Erdogan’s deposing of the Kamalist generals as he took power may have been offset recently by NATO’s relationship with his current generals, NATO has yet sway on that military. Also: Putin’s alignment with Assad in Syria and with the Shiite Assahola bars Erdogan from moving toward Moscow in all but vanity: the Turkish leader has now got his grandiose dream house, the White Palace. While Jihadists have walked from Istanbul’s airport to BadDaddyLand on his watch, and black market oil has reached buyers in Turkey, he’s a bit stuck as regards U.S.-NATO-Kurdish alignment against Daesh.
Putin may be credited with transiting the “Party Privileged” of the Soviet into a “New Nobility” in his 19th Century neo-feudal revanche.

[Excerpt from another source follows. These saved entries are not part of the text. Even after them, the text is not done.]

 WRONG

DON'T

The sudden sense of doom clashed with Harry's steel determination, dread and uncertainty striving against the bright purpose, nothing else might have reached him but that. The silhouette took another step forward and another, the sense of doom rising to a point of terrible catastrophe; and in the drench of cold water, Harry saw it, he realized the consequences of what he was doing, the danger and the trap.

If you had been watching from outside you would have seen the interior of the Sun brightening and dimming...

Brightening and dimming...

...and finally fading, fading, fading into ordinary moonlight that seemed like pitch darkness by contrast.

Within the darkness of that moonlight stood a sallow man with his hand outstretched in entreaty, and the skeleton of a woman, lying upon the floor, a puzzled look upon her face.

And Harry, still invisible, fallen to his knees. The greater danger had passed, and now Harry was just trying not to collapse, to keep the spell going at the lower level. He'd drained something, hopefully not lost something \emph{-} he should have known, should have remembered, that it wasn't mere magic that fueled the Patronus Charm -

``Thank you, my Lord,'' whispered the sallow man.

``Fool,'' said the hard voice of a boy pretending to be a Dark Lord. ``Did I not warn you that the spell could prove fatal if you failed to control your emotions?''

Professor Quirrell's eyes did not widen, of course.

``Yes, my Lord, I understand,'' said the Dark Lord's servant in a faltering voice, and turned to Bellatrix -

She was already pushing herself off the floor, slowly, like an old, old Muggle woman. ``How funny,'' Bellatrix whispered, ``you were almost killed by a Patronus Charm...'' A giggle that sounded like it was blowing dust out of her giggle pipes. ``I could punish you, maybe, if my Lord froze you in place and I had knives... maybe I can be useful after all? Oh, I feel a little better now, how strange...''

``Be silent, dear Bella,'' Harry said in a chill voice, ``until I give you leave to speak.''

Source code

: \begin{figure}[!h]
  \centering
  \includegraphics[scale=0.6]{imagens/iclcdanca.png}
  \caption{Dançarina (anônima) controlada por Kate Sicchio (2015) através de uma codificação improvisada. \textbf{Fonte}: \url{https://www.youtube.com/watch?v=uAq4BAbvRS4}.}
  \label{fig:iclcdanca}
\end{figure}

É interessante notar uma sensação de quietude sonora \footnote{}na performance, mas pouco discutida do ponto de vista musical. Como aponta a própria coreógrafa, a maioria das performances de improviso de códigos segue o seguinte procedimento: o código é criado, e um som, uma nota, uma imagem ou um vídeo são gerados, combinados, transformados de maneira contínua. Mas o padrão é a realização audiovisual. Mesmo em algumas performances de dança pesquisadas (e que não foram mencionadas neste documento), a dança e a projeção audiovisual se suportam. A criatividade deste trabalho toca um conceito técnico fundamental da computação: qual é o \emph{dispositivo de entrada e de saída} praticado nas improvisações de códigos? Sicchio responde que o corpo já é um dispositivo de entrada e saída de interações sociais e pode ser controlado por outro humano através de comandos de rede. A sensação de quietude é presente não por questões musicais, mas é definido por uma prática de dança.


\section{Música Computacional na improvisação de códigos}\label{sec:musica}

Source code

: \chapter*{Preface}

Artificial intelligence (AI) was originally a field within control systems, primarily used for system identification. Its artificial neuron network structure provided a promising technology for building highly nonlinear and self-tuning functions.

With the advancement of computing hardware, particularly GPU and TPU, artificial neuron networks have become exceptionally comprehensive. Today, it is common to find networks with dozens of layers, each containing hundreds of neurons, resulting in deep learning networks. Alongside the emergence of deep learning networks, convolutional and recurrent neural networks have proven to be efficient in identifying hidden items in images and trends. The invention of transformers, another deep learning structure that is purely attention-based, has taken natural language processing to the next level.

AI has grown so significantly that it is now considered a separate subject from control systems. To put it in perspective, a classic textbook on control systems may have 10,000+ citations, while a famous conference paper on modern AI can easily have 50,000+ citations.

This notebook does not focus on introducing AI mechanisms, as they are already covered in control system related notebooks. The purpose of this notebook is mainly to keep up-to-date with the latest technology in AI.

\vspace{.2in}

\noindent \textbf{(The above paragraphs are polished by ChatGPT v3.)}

At the moment, that enterprise has not been serving the general Russian population very well, but as he controls Russian media (and only 7 percent of the Federation reads or speaks in English), he may leverage the coming unhappiness against the west and in the cause of Great Russia. In the past year, the Russian economy has contracted by four percent and its best and brightest in entrepreneurs and professionals have fled — are fleeing — for economies in which they may sell their wares. The oil revenues on which the state has been largely dependent have been slashed deeply, so with all of that, my prediction is he will turn to the oligarchs for military funding in the name of Russian patriotism.
Stimulus for the conversation:
The question was, “Why would they attack ISIS? ISIS are now a very convenient foreign policy tool to advance geopolitical agendas in the Middle East for many Muslim countries in the region, mainly Iran, Syria, Russia (non Muslim), Qatar, Turkey and the dreaded fanatics in the glass palaces of Riyadh.”
The medieval world has medieval headaches that it tries to share with the modern and democratic still open societies.